Transcribe the entries below exactly from their first line through the line containing "On macOS it", and let no picture into the copy.
[Opening Material supplied section]
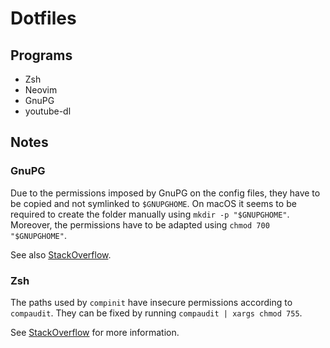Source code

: # Dotfiles

## Programs

- Zsh
- Neovim
- GnuPG
- youtube-dl

## Notes

### GnuPG

Due to the permissions imposed by GnuPG on the config files, they have to be copied and not symlinked to `$GNUPGHOME`.
On macOS it seems to be required to create the folder manually using `mkdir -p "$GNUPGHOME"`.
Moreover, the permissions have to be adapted using `chmod 700 "$GNUPGHOME"`.

See also [StackOverflow](https://superuser.com/questions/954509/what-are-the-correct-permissions-for-the-gnupg-enclosing-folder-gpg-warning).

### Zsh

The paths used by `compinit` have insecure permissions according to `compaudit`.
They can be fixed by running `compaudit | xargs chmod 755`.

See [StackOverflow](https://stackoverflow.com/questions/13762280/zsh-compinit-insecure-directories) for more information.
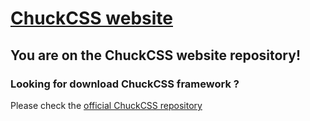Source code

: # [ChuckCSS website](http://chuckcss.io/)

## You are on the ChuckCSS website repository!

### Looking for download ChuckCSS framework ?
Please check the [official ChuckCSS repository]

[official ChuckCSS repository]: <https://github.com/alpixel/ChuckCSS>
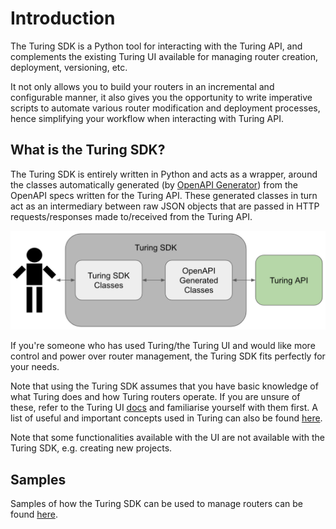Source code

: # Introduction
The Turing SDK is a Python tool for interacting with the Turing API, and complements the existing Turing UI available 
for managing router creation, deployment, versioning, etc.

It not only allows you to build your routers in an incremental and configurable manner, it 
also gives you the opportunity to write imperative scripts to automate various router modification and deployment 
processes, hence simplifying your workflow when interacting with Turing API.

## What is the Turing SDK?
The Turing SDK is entirely written in Python and acts as a wrapper, around the classes automatically generated (by 
[OpenAPI Generator](https://github.com/OpenAPITools/openapi-generator)) from the OpenAPI specs written for the Turing 
API. These generated classes in turn act as an intermediary between raw JSON objects that are passed in HTTP 
requests/responses made to/received from the Turing API.

![Turing SDK Classes](./assets/turing-sdk-classes.png)

If you're someone who has used Turing/the Turing UI and would like more control and power over router 
management, the Turing SDK fits perfectly for your needs.

Note that using the Turing SDK assumes that you have basic knowledge of what Turing does and how Turing routers 
operate. If you are unsure of these, refer to the Turing UI [docs](https://github.com/gojek/turing/tree/main/docs/how-to) and 
familiarise yourself with them first. A list of useful and important concepts used in Turing can also be found 
[here](https://github.com/gojek/turing/blob/main/docs/concepts.md). 

Note that some functionalities available with the UI are not available with the Turing SDK, e.g. creating new projects.

## Samples
Samples of how the Turing SDK can be used to manage routers can be found 
[here](https://github.com/gojek/turing/tree/main/sdk/samples).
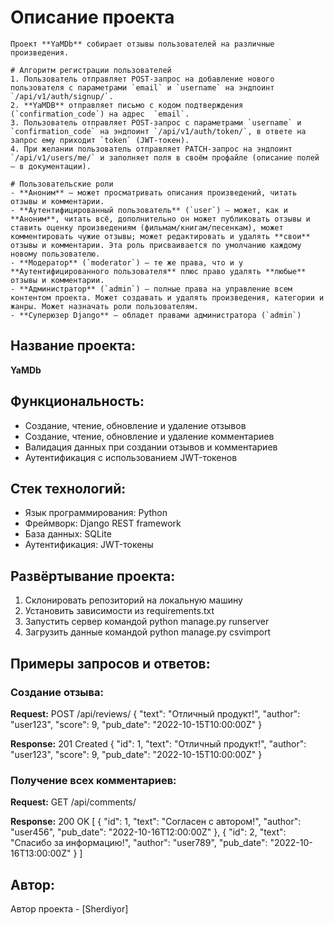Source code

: 
 # Описание проекта
    Проект **YaMDb** собирает отзывы пользователей на различные произведения.

    # Алгоритм регистрации пользователей
    1. Пользователь отправляет POST-запрос на добавление нового пользователя с параметрами `email` и `username` на эндпоинт `/api/v1/auth/signup/`.
    2. **YaMDB** отправляет письмо с кодом подтверждения (`confirmation_code`) на адрес  `email`.
    3. Пользователь отправляет POST-запрос с параметрами `username` и `confirmation_code` на эндпоинт `/api/v1/auth/token/`, в ответе на запрос ему приходит `token` (JWT-токен).
    4. При желании пользователь отправляет PATCH-запрос на эндпоинт `/api/v1/users/me/` и заполняет поля в своём профайле (описание полей — в документации).

    # Пользовательские роли
    - **Аноним** — может просматривать описания произведений, читать отзывы и комментарии.
    - **Аутентифицированный пользователь** (`user`) — может, как и **Аноним**, читать всё, дополнительно он может публиковать отзывы и ставить оценку произведениям (фильмам/книгам/песенкам), может комментировать чужие отзывы; может редактировать и удалять **свои** отзывы и комментарии. Эта роль присваивается по умолчанию каждому новому пользователю.
    - **Модератор** (`moderator`) — те же права, что и у **Аутентифицированного пользователя** плюс право удалять **любые** отзывы и комментарии.
    - **Администратор** (`admin`) — полные права на управление всем контентом проекта. Может создавать и удалять произведения, категории и жанры. Может назначать роли пользователям. 
    - **Суперюзер Django** — обладет правами администратора (`admin`)
## Название проекта: 
**YaMDb**

## Функциональность:
- Создание, чтение, обновление и удаление отзывов
- Создание, чтение, обновление и удаление комментариев
- Валидация данных при создании отзывов и комментариев
- Аутентификация с использованием JWT-токенов

## Стек технологий:
- Язык программирования: Python
- Фреймворк: Django REST framework
- База данных: SQLite
- Аутентификация: JWT-токены

## Развёртывание проекта:
1. Склонировать репозиторий на локальную машину
2. Установить зависимости из requirements.txt
3. Запустить сервер командой python manage.py runserver
4. Загрузить данные командой python manage.py csvimport

## Примеры запросов и ответов:
### Создание отзыва:
**Request:**
POST /api/reviews/
{
  "text": "Отличный продукт!",
  "author": "user123",
  "score": 9,
  "pub_date": "2022-10-15T10:00:00Z"
}

**Response:**
201 Created
{
  "id": 1,
  "text": "Отличный продукт!",
  "author": "user123",
  "score": 9,
  "pub_date": "2022-10-15T10:00:00Z"
}


### Получение всех комментариев:
**Request:**
GET /api/comments/

**Response:**
200 OK
[
  {
    "id": 1,
    "text": "Согласен с автором!",
    "author": "user456",
    "pub_date": "2022-10-16T12:00:00Z"
  },
  {
    "id": 2,
    "text": "Спасибо за информацию!",
    "author": "user789",
    "pub_date": "2022-10-16T13:00:00Z"
  }
]


## Автор:
Автор проекта - [Sherdiyor]


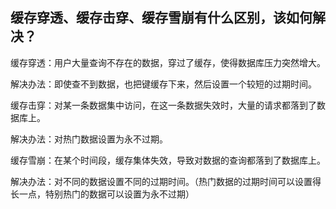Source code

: ## 缓存穿透、缓存击穿、缓存雪崩有什么区别，该如何解决？
缓存穿透：用户大量查询不存在的数据，穿过了缓存，使得数据库压力突然增大。

解决办法：即使查不到数据，也把键缓存下来，然后设置一个较短的过期时间。

缓存击穿：对某一条数据集中访问，在这一条数据失效时，大量的请求都落到了数据库上。

解决办法：对热门数据设置为永不过期。

缓存雪崩：在某个时间段，缓存集体失效，导致对数据的查询都落到了数据库上。

解决办法：对不同的数据设置不同的过期时间。（热门数据的过期时间可以设置得长一点，特别热门的数据可以设置为永不过期）








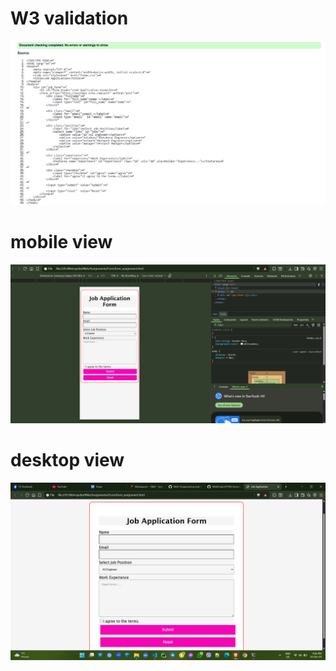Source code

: # W3 validation
![validation](./Screenshot%202025-10-12%20210258.png)

# mobile view 
![mobile view](./mobileview.png)

# desktop view 
![desktop view](desktopview.png)
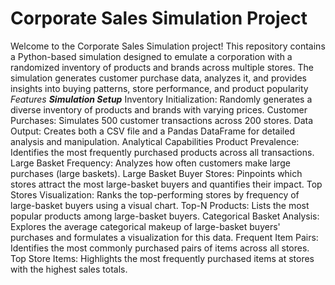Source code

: # Corporate Sales Simulation Project
Welcome to the Corporate Sales Simulation project! This repository contains a Python-based simulation designed to emulate a corporation with a randomized inventory of products and brands across multiple stores. The simulation generates customer purchase data, analyzes it, and provides insights into buying patterns, store performance, and product popularity
_Features_
_**Simulation Setup**_
Inventory Initialization: Randomly generates a diverse inventory of products and brands with varying prices.
Customer Purchases: Simulates 500 customer transactions across 200 stores.
Data Output: Creates both a CSV file and a Pandas DataFrame for detailed analysis and manipulation.
Analytical Capabilities
Product Prevalence: Identifies the most frequently purchased products across all transactions.
Large Basket Frequency: Analyzes how often customers make large purchases (large baskets).
Large Basket Buyer Stores: Pinpoints which stores attract the most large-basket buyers and quantifies their impact.
Top Stores Visualization: Ranks the top-performing stores by frequency of large-basket buyers using a visual chart.
Top-N Products: Lists the most popular products among large-basket buyers.
Categorical Basket Analysis: Explores the average categorical makeup of large-basket buyers' purchases and formulates a visualization for this data.
Frequent Item Pairs: Identifies the most commonly purchased pairs of items across all stores.
Top Store Items: Highlights the most frequently purchased items at stores with the highest sales totals.
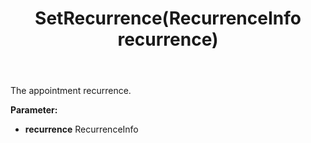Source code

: ﻿---
uid: crmscript_ref_NSAppointmentEntity_SetRecurrence
title: SetRecurrence(RecurrenceInfo recurrence)
intellisense: NSAppointmentEntity.SetRecurrence
keywords: NSAppointmentEntity, GetRecurrence
so.topic: reference
---

The appointment recurrence.

**Parameter:** 
 - **recurrence** RecurrenceInfo

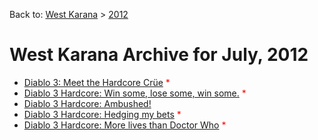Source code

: Back to: [West Karana](/posts/westkarana.md) > [2012](/posts/2012/westkarana.md)
# West Karana Archive for July, 2012

* [Diablo 3: Meet the Hardcore Crüe](10224.md) <span style="color:red;">*</span>
* [Diablo 3 Hardcore: Win some, lose some, win some.](10229.md) <span style="color:red;">*</span>
* [Diablo 3 Hardcore: Ambushed!](10235.md) <span style="color:red;"></span>
* [Diablo 3 Hardcore: Hedging my bets](10238.md) <span style="color:red;">*</span>
* [Diablo 3 Hardcore: More lives than Doctor Who](10243.md) <span style="color:red;">*</span>
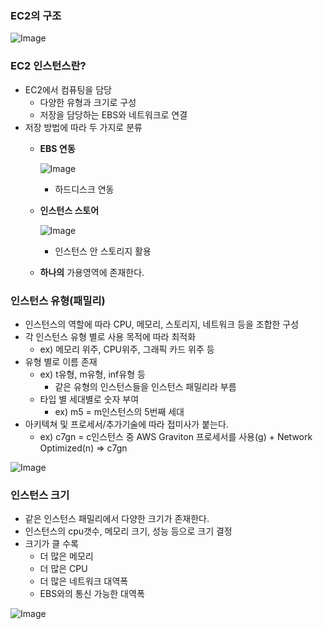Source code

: ### EC2의 구조

![Image](https://github.com/user-attachments/assets/a3c50802-4503-4123-b031-2b1626be1b8d)
### EC2 인스턴스란?

- EC2에서 컴퓨팅을 담당
    - 다양한 유형과 크기로 구성
    - 저장을 담당하는 EBS와 네트워크로 연결
- 저장 방법에 따라 두 가지로 분류
    - **EBS 연동**

      ![Image](https://github.com/user-attachments/assets/4d2df944-025c-48bb-850a-afdeb03eae26)
        - 하드디스크 연동
    - **인스턴스 스토어**

      ![Image](https://github.com/user-attachments/assets/e962cddd-486c-43b7-b7e5-1dd39c2f18cc)
        - 인스턴스 안 스토리지 활용
    - **하나의** 가용영역에 존재한다.

### 인스턴스 유형(패밀리)

- 인스턴스의 역할에 따라 CPU, 메모리, 스토리지, 네트워크 등을 조합한 구성
- 각 인스턴스 유형 별로 사용 목적에 따라 최적화
    - ex) 메모리 위주, CPU위주, 그래픽 카드 위주 등
- 유형 별로 이름 존재
    - ex) t유형, m유형, inf유형 등
        - 같은 유형의 인스턴스들을 인스턴스 패밀리라 부름
    - 타입 별 세대별로 숫자 부여
        - ex) m5 = m인스턴스의 5번째 세대
- 아키텍쳐 및 프로세서/추가기술에 따라 접미사가 붙는다.
    - ex) c7gn = c인스턴스 중 AWS Graviton 프로세서를 사용(g) + Network Optimized(n) ⇒ c7gn

![Image](https://github.com/user-attachments/assets/7a98eaa0-0585-4806-8495-3db289dd64e8)
### 인스턴스 크기

- 같은 인스턴스 패밀리에서 다양한 크기가 존재한다.
- 인스턴스의 cpu갯수, 메모리 크기, 성능 등으로 크기 결정
- 크기가 클 수록
    - 더 많은 메모리
    - 더 많은 CPU
    - 더 많은 네트워크 대역폭
    - EBS와의 통신 가능한 대역폭

![Image](https://github.com/user-attachments/assets/882526cb-db9f-47f9-a608-4498133ad28e)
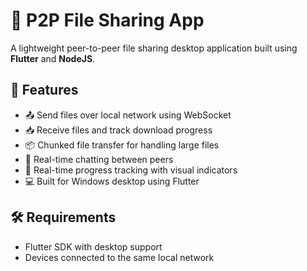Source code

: # 📁 P2P File Sharing App

A lightweight peer-to-peer file sharing desktop application built using **Flutter** and **NodeJS**.

## 🚀 Features

- 📤 Send files over local network using WebSocket
- 📥 Receive files and track download progress
- 📦 Chunked file transfer for handling large files
- 💬 Real-time chatting between peers
- 🧭 Real-time progress tracking with visual indicators
- 💻 Built for Windows desktop using Flutter

## 🛠️ Requirements

- Flutter SDK with desktop support
- Devices connected to the same local network

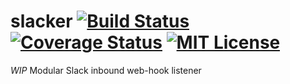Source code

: # slacker [![Build Status](https://travis-ci.org/davidafsilva/slacker.svg?branch=master)](https://travis-ci.org/davidafsilva/slacker) [![Coverage Status](https://coveralls.io/repos/davidafsilva/slacker/badge.svg?branch=master&service=github)](https://coveralls.io/github/davidafsilva/slacker?branch=master) [![MIT License](https://img.shields.io/:license-MIT-blue.svg)](https://github.com/davidafsilva/slacker/blob/master/LICENSE)
*WIP*
Modular Slack inbound web-hook listener
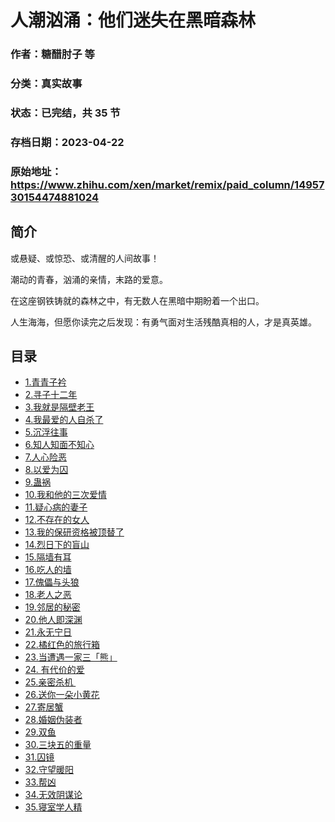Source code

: # 人潮汹涌：他们迷失在黑暗森林

### 作者：糖醋肘子 等

### 分类：真实故事

### 状态：已完结，共 35 节

### 存档日期：2023-04-22

### 原始地址：https://www.zhihu.com/xen/market/remix/paid_column/1495730154474881024


## 简介
或悬疑、或惊恐、或清醒的人间故事！


潮动的青春，汹涌的亲情，末路的爱意。


在这座钢铁铸就的森林之中，有无数人在黑暗中期盼着一个出口。


人生海海，但愿你读完之后发现：有勇气面对生活残酷真相的人，才是真英雄。




## 目录
- [1.青青子衿](1.青青子衿.md)
- [2.寻子十二年](2.寻子十二年.md)
- [3.我就是隔壁老王](3.我就是隔壁老王.md)
- [4.我最爱的人自杀了](4.我最爱的人自杀了.md)
- [5.沉浮往事](5.沉浮往事.md)
- [6.知人知面不知心](6.知人知面不知心.md)
- [7.人心险恶](7.人心险恶.md)
- [8.以爱为囚](8.以爱为囚.md)
- [9.蛊祸](9.蛊祸.md)
- [10.我和他的三次爱情](10.我和他的三次爱情.md)
- [11.疑心病的妻子](11.疑心病的妻子.md)
- [12.不存在的女人](12.不存在的女人.md)
- [13.我的保研资格被顶替了](13.我的保研资格被顶替了.md)
- [14.烈日下的盲山](14.烈日下的盲山.md)
- [15.隔墙有耳](15.隔墙有耳.md)
- [16.吃人的墙](16.吃人的墙.md)
- [17.傀儡与头狼](17.傀儡与头狼.md)
- [18.老人之恶](18.老人之恶.md)
- [19.邻居的秘密](19.邻居的秘密.md)
- [20.他人即深渊](20.他人即深渊.md)
- [21.永无宁日](21.永无宁日.md)
- [22.橘红色的旅行箱](22.橘红色的旅行箱.md)
- [23.当遭遇一家三「熊」](23.当遭遇一家三「熊」.md)
- [24. 有代价的爱](24. 有代价的爱.md)<!-- 2022-05-24 13:36 -->
- [25.亲密杀机 ](25.亲密杀机 .md)<!-- 2022-05-31 12:12 -->
- [26.送你一朵小黄花](26.送你一朵小黄花.md)<!-- 2022-06-02 08:59 -->
- [27.寄居蟹](27.寄居蟹.md)<!-- 2022-06-06 12:33 -->
- [28.婚姻伪装者](28.婚姻伪装者.md)<!-- 2022-06-06 12:33 -->
- [29.双鱼](29.双鱼.md)<!-- 2022-06-13 11:56 -->
- [30.三块五的重量](30.三块五的重量.md)<!-- 2022-06-16 11:30 -->
- [31.囚镜](31.囚镜.md)<!-- 2022-06-20 12:15 -->
- [32.守望暖阳](32.守望暖阳.md)<!-- 2022-06-21 04:06 -->
- [33.帮凶](33.帮凶.md)<!-- 2022-06-23 10:46 -->
- [34.无效阴谋论](34.无效阴谋论.md)<!-- 2022-06-28 04:29 -->
- [35.寝室学人精](35.寝室学人精.md)<!-- 2022-07-07 10:12 -->
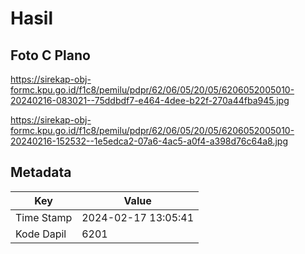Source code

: # Hasil

## Foto C Plano

https://sirekap-obj-formc.kpu.go.id/f1c8/pemilu/pdpr/62/06/05/20/05/6206052005010-20240216-083021--75ddbdf7-e464-4dee-b22f-270a44fba945.jpg

https://sirekap-obj-formc.kpu.go.id/f1c8/pemilu/pdpr/62/06/05/20/05/6206052005010-20240216-152532--1e5edca2-07a6-4ac5-a0f4-a398d76c64a8.jpg


## Metadata

| Key        | Value               |
| ---------- | ------------------- |
| Time Stamp | 2024-02-17 13:05:41 |
| Kode Dapil | 6201                |



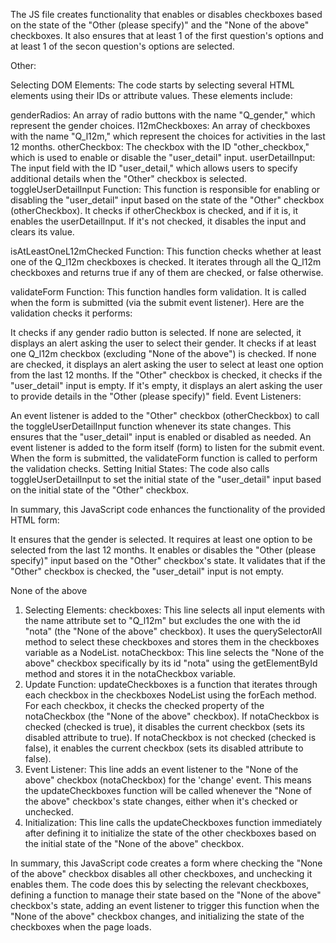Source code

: The JS file creates functionality that enables or disables checkboxes based on the state of the "Other (please specify)" and the "None of the above" checkboxes. It also ensures that at least 1 of the first question's options and at least 1 of the secon question's options are selected.

Other:

Selecting DOM Elements: The code starts by selecting several HTML elements using their IDs or attribute values. These elements include:

genderRadios: An array of radio buttons with the name "Q_gender," which represent the gender choices.
l12mCheckboxes: An array of checkboxes with the name "Q_l12m," which represent the choices for activities in the last 12 months.
otherCheckbox: The checkbox with the ID "other_checkbox," which is used to enable or disable the "user_detail" input.
userDetailInput: The input field with the ID "user_detail," which allows users to specify additional details when the "Other" checkbox is selected.
toggleUserDetailInput Function: This function is responsible for enabling or disabling the "user_detail" input based on the state of the "Other" checkbox (otherCheckbox). It checks if otherCheckbox is checked, and if it is, it enables the userDetailInput. If it's not checked, it disables the input and clears its value.

isAtLeastOneL12mChecked Function: This function checks whether at least one of the Q_l12m checkboxes is checked. It iterates through all the Q_l12m checkboxes and returns true if any of them are checked, or false otherwise.

validateForm Function: This function handles form validation. It is called when the form is submitted (via the submit event listener). Here are the validation checks it performs:

It checks if any gender radio button is selected. If none are selected, it displays an alert asking the user to select their gender.
It checks if at least one Q_l12m checkbox (excluding "None of the above") is checked. If none are checked, it displays an alert asking the user to select at least one option from the last 12 months.
If the "Other" checkbox is checked, it checks if the "user_detail" input is empty. If it's empty, it displays an alert asking the user to provide details in the "Other (please specify)" field.
Event Listeners:

An event listener is added to the "Other" checkbox (otherCheckbox) to call the toggleUserDetailInput function whenever its state changes. This ensures that the "user_detail" input is enabled or disabled as needed.
An event listener is added to the form itself (form) to listen for the submit event. When the form is submitted, the validateForm function is called to perform the validation checks.
Setting Initial States: The code also calls toggleUserDetailInput to set the initial state of the "user_detail" input based on the initial state of the "Other" checkbox.

In summary, this JavaScript code enhances the functionality of the provided HTML form:

It ensures that the gender is selected.
It requires at least one option to be selected from the last 12 months.
It enables or disables the "Other (please specify)" input based on the "Other" checkbox's state.
It validates that if the "Other" checkbox is checked, the "user_detail" input is not empty.

None of the above
1. Selecting Elements:
checkboxes: This line selects all input elements with the name attribute set to "Q_l12m" but excludes the one with the id "nota" (the "None of the above" checkbox). It uses the querySelectorAll method to select these checkboxes and stores them in the checkboxes variable as a NodeList.
notaCheckbox: This line selects the "None of the above" checkbox specifically by its id "nota" using the getElementById method and stores it in the notaCheckbox variable.
2. Update Function:
updateCheckboxes is a function that iterates through each checkbox in the checkboxes NodeList using the forEach method.
For each checkbox, it checks the checked property of the notaCheckbox (the "None of the above" checkbox).
If notaCheckbox is checked (checked is true), it disables the current checkbox (sets its disabled attribute to true).
If notaCheckbox is not checked (checked is false), it enables the current checkbox (sets its disabled attribute to false).
3. Event Listener:
This line adds an event listener to the "None of the above" checkbox (notaCheckbox) for the 'change' event. This means the updateCheckboxes function will be called whenever the "None of the above" checkbox's state changes, either when it's checked or unchecked.
4. Initialization:
This line calls the updateCheckboxes function immediately after defining it to initialize the state of the other checkboxes based on the initial state of the "None of the above" checkbox.

In summary, this JavaScript code creates a form where checking the "None of the above" checkbox disables all other checkboxes, and unchecking it enables them. The code does this by selecting the relevant checkboxes, defining a function to manage their state based on the "None of the above" checkbox's state, adding an event listener to trigger this function when the "None of the above" checkbox changes, and initializing the state of the checkboxes when the page loads.
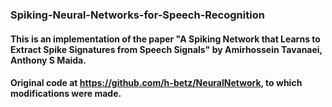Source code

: ### Spiking-Neural-Networks-for-Speech-Recognition
#### This is an implementation of the paper "A Spiking Network that Learns to Extract Spike Signatures from Speech Signals" by Amirhossein Tavanaei, Anthony S Maida.
#### Original code at https://github.com/h-betz/NeuralNetwork, to which modifications were made.

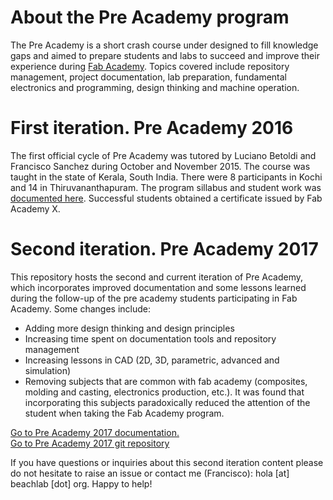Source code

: # About the Pre Academy program

 The Pre Academy is a short crash course under designed to fill knowledge gaps and aimed to prepare students and labs to succeed and improve their experience during [Fab Academy](http://fabacademy.org). Topics covered include repository management, project documentation, lab preparation, fundamental electronics and programming, design thinking and machine operation.

# First iteration. Pre Academy 2016
The first official cycle of Pre Academy was tutored by Luciano Betoldi and Francisco Sanchez during October and November 2015. The course was taught in the state of Kerala, South India. There were 8 participants in Kochi and 14 in Thiruvananthapuram. The program sillabus and student work was [documented here](http://thebeachlab.github.io/). Successful students obtained a certificate issued by Fab Academy X.

# Second iteration. Pre Academy 2017
This repository hosts the second and current iteration of Pre Academy, which incorporates improved documentation and some lessons learned during the follow-up of the pre academy students participating in Fab Academy. Some changes include:
* Adding more design thinking and design principles
* Increasing time spent on documentation tools and repository management
* Increasing lessons in CAD (2D, 3D, parametric, advanced and simulation)
* Removing subjects that are common with fab academy (composites, molding and casting, electronics production, etc.). It was found that incorporating this subjects paradoxically reduced the attention of the student when taking the Fab Academy program.

[Go to Pre Academy 2017 documentation.](summary.md)  
[Go to Pre Academy 2017 git repository](http://git.fabacademy.org/fabacademyx/preacademy2017)

If you have questions or inquiries about this second iteration content please do not hesitate to raise an issue or contact me (Francisco): hola [at] beachlab [dot] org. Happy to help!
[Closing Material supplied section]
◆ Solution for this task
Source code

: # Dotfiles

## Programs

- Zsh
- Neovim
- GnuPG
- youtube-dl

## Notes

### GnuPG

Due to the permissions imposed by GnuPG on the config files, they have to be copied and not symlinked to `$GNUPGHOME`.
On macOS it seems to be required to create the folder manually using `mkdir -p "$GNUPGHOME"`.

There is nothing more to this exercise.